The 2013 Norseman was a tough year for competitors. A choppy swim, ferocious headwinds on the bike, driving rain and fog made it a tough day. Lightening also struck the spire of Gaustoppen, disabling the internal cable car normally used to transport athletes down, meaning black tshirt winners had to descend the mountain after their finish.
Jessica Kelley our US competition winner recalls her long day at Norseman 2013 and finishing the toughest triathlon in the world.
"On August 3, 2013 I did the Norseman triathlon (http://www.nxtri.com/). The race is point-to-point, starting with a 2.4 mile swim in Hardangerfjord, then a 112 mile bike with ~10,000 ft of elevation gain, and finally a marathon with ~3250 to 5900 ft of elevation gain, depending on where you finish the race. There are no aid stations in this race – you must provide your own support crew, and I was lucky enough to have my husband, my mom, and my father in-law as crew.
As mentioned above, Norseman has two finishing options: all racers run 15 miles of rolling hills to the base of Mt Gaustatoppen, where you then slog up Zombie Hill, with an average grade of 10% over 7km. The first 160 racers who make it to the top of Zombie Hill get to continue on to the top of Mt Gaustatoppen and earn a black finisher’s shirt (5900 ft of elevation gain in the marathon alone). The rest of the racers climb Zombie Hill but then run the final 10k on rolling hills just below the peak of Gaustatoppen, thus earning a white finisher’s shirt (3250 ft of elevation gain for the marathon). The website says that both black and white shirt finishers are “equally fabulous.”
The race typically attracts 85% men and 15% women, yet gender is not taken into account when admitting the top 160 up the mountain. The race director poetically writes: “The limitations we adhere to at Norseman are all based on safety. This means that on race day we do not differ between men and women. The sun sets at the same time for both. We know that at times this may be perceived as unfair, but this is extreme triathlon.”
Of course I had my eyes on the black shirt, and before the race I kind of smirked at the idea that a white shirt was “fabulous.” As it turned out, I earned a white t-shirt. Had you asked me before the race if I would be disappointed with a white shirt, the answer would have been Yes. And as I type this after the race, there is a twinge of regret that I missed the cut-off to finish on top of Mt Gaustatoppen. But I am also immensely proud of finishing at all. This is not a race to be underestimated, and I worked damn hard to earn that white shirt and become an official Norseman finisher.

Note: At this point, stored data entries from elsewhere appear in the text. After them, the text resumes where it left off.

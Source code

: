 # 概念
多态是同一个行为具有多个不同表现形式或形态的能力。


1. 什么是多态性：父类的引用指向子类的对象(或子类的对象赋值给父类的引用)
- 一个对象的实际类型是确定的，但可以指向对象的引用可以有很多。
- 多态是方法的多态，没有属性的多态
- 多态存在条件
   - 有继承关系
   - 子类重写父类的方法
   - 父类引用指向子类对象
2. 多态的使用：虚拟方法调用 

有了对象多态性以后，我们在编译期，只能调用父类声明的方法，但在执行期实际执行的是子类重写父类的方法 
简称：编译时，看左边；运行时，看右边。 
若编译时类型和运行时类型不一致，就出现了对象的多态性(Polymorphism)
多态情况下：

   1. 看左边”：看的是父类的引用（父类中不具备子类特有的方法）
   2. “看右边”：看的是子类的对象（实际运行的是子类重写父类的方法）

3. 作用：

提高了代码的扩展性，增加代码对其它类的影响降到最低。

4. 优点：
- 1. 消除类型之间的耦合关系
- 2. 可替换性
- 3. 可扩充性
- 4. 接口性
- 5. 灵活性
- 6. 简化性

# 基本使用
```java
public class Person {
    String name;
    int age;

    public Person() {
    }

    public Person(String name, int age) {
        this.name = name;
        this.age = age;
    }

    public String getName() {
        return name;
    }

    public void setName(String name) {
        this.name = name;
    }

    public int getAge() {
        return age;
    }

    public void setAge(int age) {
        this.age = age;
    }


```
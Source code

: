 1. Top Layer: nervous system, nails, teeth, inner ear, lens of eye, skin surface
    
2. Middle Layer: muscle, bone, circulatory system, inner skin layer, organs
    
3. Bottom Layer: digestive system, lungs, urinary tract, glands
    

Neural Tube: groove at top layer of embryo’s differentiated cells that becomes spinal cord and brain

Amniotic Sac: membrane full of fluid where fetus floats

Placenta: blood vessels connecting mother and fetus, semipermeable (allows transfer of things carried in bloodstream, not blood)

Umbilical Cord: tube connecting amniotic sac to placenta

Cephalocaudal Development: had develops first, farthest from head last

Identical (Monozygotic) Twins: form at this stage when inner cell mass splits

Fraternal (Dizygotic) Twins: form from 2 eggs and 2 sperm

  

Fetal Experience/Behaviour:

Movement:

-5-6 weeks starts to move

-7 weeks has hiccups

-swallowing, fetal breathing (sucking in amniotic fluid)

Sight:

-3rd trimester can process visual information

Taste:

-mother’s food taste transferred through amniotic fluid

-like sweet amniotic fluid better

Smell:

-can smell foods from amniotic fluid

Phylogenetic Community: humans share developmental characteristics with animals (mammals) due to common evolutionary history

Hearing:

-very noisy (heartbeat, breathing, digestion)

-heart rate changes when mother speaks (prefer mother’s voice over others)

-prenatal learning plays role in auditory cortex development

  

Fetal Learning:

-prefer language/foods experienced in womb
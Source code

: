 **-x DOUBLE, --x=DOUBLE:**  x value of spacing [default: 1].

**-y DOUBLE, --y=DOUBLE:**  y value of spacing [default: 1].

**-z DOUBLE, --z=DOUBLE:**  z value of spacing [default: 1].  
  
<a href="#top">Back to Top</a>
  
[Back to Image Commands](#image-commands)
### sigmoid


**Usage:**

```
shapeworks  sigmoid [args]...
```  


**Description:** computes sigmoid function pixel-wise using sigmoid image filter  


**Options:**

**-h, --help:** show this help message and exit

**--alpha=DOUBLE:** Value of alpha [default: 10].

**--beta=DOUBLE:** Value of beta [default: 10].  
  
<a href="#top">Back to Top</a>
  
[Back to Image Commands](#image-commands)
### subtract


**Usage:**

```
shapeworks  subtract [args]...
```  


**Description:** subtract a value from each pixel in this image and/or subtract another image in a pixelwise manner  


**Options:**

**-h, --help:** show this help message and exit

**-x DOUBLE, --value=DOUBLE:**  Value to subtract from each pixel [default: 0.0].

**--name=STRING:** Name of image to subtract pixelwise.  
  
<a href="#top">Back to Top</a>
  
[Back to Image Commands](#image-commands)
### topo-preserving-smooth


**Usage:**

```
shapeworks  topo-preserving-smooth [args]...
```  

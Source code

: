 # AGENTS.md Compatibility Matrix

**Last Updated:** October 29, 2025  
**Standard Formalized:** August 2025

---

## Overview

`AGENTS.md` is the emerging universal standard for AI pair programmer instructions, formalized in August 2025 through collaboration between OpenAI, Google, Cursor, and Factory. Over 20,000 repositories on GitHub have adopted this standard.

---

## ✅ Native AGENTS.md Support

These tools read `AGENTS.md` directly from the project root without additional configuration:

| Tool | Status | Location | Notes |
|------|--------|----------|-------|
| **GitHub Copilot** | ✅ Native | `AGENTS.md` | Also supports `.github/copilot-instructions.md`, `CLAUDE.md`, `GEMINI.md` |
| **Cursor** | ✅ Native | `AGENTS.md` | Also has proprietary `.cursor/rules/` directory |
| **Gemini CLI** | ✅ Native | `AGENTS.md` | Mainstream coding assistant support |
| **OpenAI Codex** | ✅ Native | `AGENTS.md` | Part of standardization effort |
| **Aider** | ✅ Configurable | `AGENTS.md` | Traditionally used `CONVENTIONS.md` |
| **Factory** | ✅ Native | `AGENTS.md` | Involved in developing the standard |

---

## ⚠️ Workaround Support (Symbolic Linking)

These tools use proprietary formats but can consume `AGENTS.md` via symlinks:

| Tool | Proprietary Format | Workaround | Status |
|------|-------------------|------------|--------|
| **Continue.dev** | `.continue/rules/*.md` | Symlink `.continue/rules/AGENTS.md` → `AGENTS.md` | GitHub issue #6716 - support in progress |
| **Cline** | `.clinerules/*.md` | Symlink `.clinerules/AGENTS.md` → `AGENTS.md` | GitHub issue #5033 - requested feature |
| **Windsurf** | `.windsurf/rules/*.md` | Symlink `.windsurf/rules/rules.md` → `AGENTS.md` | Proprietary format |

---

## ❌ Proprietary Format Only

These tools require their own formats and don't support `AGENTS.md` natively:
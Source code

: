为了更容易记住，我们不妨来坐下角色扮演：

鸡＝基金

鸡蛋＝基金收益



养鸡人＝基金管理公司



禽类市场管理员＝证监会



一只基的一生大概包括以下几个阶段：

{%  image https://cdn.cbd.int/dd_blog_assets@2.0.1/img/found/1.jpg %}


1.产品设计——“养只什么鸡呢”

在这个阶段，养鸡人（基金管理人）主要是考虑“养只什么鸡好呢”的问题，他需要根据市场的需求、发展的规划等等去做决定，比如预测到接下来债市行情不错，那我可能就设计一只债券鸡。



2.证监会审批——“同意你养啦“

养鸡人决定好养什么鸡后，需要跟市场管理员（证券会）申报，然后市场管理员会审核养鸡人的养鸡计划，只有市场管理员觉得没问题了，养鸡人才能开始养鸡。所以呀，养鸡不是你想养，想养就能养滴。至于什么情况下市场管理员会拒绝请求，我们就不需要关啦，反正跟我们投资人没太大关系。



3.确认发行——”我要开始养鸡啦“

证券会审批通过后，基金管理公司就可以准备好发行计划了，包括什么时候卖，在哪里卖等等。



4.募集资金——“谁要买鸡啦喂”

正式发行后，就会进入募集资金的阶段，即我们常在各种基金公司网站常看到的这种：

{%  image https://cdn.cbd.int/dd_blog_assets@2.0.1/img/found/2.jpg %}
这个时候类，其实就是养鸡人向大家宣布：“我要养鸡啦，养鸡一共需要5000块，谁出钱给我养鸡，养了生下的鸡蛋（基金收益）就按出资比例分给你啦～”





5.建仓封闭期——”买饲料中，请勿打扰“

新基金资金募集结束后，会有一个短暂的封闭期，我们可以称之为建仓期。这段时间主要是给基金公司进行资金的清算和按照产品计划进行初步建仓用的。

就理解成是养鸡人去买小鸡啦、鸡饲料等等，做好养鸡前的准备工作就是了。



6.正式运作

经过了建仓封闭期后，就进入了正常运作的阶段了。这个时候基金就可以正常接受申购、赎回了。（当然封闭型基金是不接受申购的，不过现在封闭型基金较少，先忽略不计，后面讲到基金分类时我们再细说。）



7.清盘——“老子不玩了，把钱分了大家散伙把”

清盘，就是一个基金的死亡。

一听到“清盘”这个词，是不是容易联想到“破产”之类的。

The day started with a 4 am ferry ride into the middle of the fjord, where we would then jump into the dark waters and start the swim. The ferry ride was awesome and seemed almost surreal. I have never been so excited to start a race. I landed an entry into this race (and a new Helix wetsuit and a bunch other goodies) thanks to a contest sponsored by blueseventy, and understandably, they wanted to grab a few photos of me and the UK contest winner, including a shot of us with our “race faces.” Our instructions were: don’t smile, look serious and confident. Unfortunately I totally blew the shot because I just couldn’t stop smiling. Reason # 3,718 I will never be a model.
I had been preparing for frigid waters and had done several cold swims in Puget Sound to acclimate, so of course on race day the water temps were in the low 60s (warm)! The water was choppier than I expected, with some swells. The crowd was also a bit rough. As mentioned before, Norseman participants are predominantly male, and all I have to say is: Boys, it’s a long day and this is a big fjord with plenty of room for all of us. Do you really need to punch me in the back 10 minutes into the swim?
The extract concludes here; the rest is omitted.